3. How many of these companies had a founder that moved on to something else

This does require a lot more intelligent data scraping or manual data collection though.

  • iceman_w 10 months ago

    I've been scraping YC data week over week to track things like changes in founder, pivots in the idea, company shutting down, etc. You can check it out here https://pivots.fyi/

detente18 10 months ago

I wish you could filter by startup name. Would be curious to know where we (litellm) ended up

zild3d 10 months ago

fun, though I also got stuck on what the Y and C axes represent initially. IMO just hide the axes altogether, since the goal is just some visual clustering/similarity

  • skeeter2020 10 months ago

    Maybe I'm slow, but clustering on what dimension? The lack of axes and labeling makes it pretty confusing to me, but I'm a dinosaur.

    Visuals that are not self-explanatory make me feel dumb.

    • gavmor 10 months ago

      We don't know what to label those features/dimensions, because they're a reduction form higher dimensions that we also didn't bother to interrogate.

      It's possible to figure them out. I wish OP would.

      • yoouareperfect 10 months ago

        OP here, Is there a way to figure that out?

        • gavmor 10 months ago

          (Not OP) I can think of a convoluted and expensive pair-wise comparison method, but I hope there's also a way to figure this out during the application of principal component analysis in a way I don't understand.

          Edit: I'm thinking it can't be done without experimentation on the embedding model.

          Edit2: Ah, even that might not yield results, because as the basis is derived interstitially through computation, there's no guarantee the features of the final coordinate system will have any accessible relationship to those of the initial basis.

tmshapland 10 months ago

Really neat! We were Tule, in the industrials part of the map in grey.

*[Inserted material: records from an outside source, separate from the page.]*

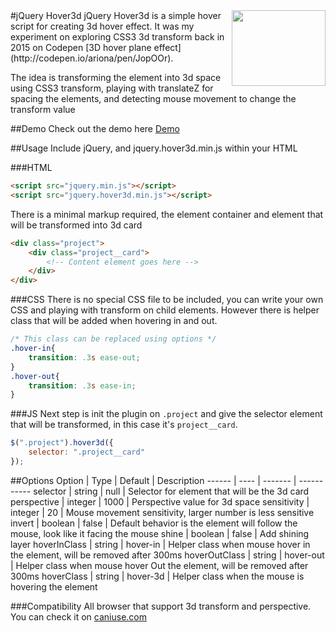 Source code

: <img src="https://raw.githubusercontent.com/ariona/hover3d/master/hover3d.png" width=150 height=121 align="right" alt="">
#jQuery Hover3d
jQuery Hover3d is a simple hover script for creating 3d hover effect. It was my experiment on exploring CSS3 3d transform back in 2015 on Codepen [3D hover plane effect](http://codepen.io/ariona/pen/JopOOr).

The idea is transforming the element into 3d space using CSS3 transform, playing with translateZ for spacing the elements, and detecting mouse movement to change the transform value

##Demo
Check out the demo here [Demo](http://ariona.github.io/hover3d/index.html)

##Usage
Include jQuery, and jquery.hover3d.min.js within your HTML

###HTML
```html
<script src="jquery.min.js"></script>
<script src="jquery.hover3d.min.js"></script>
```
There is a minimal markup required, the element container and element that will be transformed into 3d card

```html
<div class="project">
	<div class="project__card">
		<!-- Content element goes here -->
	</div>
</div>
```

###CSS
There is no special CSS file to be included, you can write your own CSS and playing with transform on child elements. However there is helper class that will be added when hovering in and out.

```css
/* This class can be replaced using options */
.hover-in{
	transition: .3s ease-out;
}
.hover-out{
	transition: .3s ease-in;
}
```

###JS
Next step is init the plugin on `.project` and give the selector element that will be transformed, in this case it's `project__card`.

```js
$(".project").hover3d({
	selector: ".project__card"
});
```

##Options
Option | Type | Default | Description
------ | ---- | ------- | -----------
selector | string | null | Selector for element that will be the 3d card
perspective | integer | 1000 | Perspective value for 3d space
sensitivity | integer | 20 | Mouse movement sensitivity, larger number is less sensitive
invert | boolean | false | Default behavior is the element will follow the mouse, look like it facing the mouse
shine | boolean | false | Add shining layer
hoverInClass | string | hover-in | Helper class when mouse hover in the element, will be removed after 300ms
hoverOutClass | string | hover-out | Helper class when mouse hover Out the element, will be removed after 300ms
hoverClass | string | hover-3d | Helper class when the mouse is hovering the element

###Compatibility
All browser that support 3d transform and perspective. You can check it on [caniuse.com](http://caniuse.com)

There's something wonky when I zoom in on Chrome on my laptop. It abruptly shifts to another part of the map.

im_dario 10 months ago

Amazing project! The only thing I'm missing is able to list the filtered companies as a list. But then it wouldn't be a map, I know.

kure256 10 months ago

Love that, what are Axes Y and C?

  • DrawTR 10 months ago

    Apparently inspired by a comment on this very post! (Above yours, right now.)

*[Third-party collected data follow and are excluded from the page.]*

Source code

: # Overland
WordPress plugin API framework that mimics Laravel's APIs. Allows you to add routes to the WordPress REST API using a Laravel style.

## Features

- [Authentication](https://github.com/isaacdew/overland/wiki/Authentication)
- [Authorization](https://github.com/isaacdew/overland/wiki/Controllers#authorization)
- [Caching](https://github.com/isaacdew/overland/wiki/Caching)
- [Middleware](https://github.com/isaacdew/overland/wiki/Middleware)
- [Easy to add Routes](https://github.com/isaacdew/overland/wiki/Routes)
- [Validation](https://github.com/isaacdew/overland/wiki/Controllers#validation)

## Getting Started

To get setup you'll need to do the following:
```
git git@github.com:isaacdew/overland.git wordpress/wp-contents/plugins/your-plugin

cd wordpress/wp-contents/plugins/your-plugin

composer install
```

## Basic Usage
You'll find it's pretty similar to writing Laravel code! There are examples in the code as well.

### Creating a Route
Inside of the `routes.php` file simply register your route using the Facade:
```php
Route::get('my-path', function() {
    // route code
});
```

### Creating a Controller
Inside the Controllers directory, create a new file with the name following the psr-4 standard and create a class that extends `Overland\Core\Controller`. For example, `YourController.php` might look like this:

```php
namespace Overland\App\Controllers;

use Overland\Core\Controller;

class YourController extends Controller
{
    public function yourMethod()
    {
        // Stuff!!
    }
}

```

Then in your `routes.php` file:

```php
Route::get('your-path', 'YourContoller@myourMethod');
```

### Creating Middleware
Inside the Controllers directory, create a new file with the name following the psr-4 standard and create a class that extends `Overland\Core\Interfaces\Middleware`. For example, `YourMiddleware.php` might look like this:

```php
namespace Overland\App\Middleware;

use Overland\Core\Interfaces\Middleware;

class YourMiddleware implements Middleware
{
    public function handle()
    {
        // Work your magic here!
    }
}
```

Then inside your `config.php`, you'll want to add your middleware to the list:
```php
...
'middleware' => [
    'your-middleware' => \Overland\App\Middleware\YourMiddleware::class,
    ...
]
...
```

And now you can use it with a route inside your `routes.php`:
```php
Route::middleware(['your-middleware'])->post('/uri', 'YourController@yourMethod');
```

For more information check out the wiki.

    > Cool project, but missed opportunity to name the arbitrary dimensions Y and C...

jb1991 10 months ago

Filters are unreadable on mobile.

uncomplexity_ 10 months ago

hella nice mate very interesting

what's the x and y axes?

  • jerrygenser 10 months ago

    they don't have meaning by themselves. they are two dimensions that umap projected the original embeddings down to in order to show a combination of local neighborhood similarity or closenes

    • gavmor 10 months ago

      Well, they do have meaning by themselves, but it's more work to figure that out. All regular, predictable relationships "have" meaning because all meaning is prescribed. And since we've captured many such prescriptions in LLMs, they can do a decent job approximating those.

woodylondon 10 months ago

Really nice to see - also, It would be great when filtering if there was a tabular view at the bottom as well.

welder 10 months ago

Company status isn't up to date... I know there's more than 1 public company that went through YC.

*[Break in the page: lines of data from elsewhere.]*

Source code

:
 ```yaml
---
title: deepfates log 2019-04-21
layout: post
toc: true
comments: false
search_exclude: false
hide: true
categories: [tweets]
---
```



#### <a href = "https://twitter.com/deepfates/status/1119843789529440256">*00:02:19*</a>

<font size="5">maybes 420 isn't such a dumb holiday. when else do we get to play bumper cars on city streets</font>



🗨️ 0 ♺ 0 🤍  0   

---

  • yoouareperfect 10 months ago

    Check the filters, not all batches are selected as default. Only the latest ones. If you select all of them, then there are many public companies

natural219 10 months ago

Wow. This is amazing. Extremely practical to use, I'm glad I checked H.N. yesterday.

k-i-r-t-h-i 10 months ago

This is awesome! Are you able to also add F24?

gniting 10 months ago

Nice! What's the tech stack?

  • yoouareperfect 10 months ago

    For scraping and all the processing, typescript. Embeddings: openai

    For visualizing react (nextjs) + plotly (though the lack of mobile zoom makes me question if I should chsnge it)

mring33621 10 months ago

i'd like a filter by target market (US, EU, APAC...)

ksec 10 months ago

I didn't know YC does Government, Healthcare, Industrials, Real Estate and Construction. All these are great sectors and never made the headline.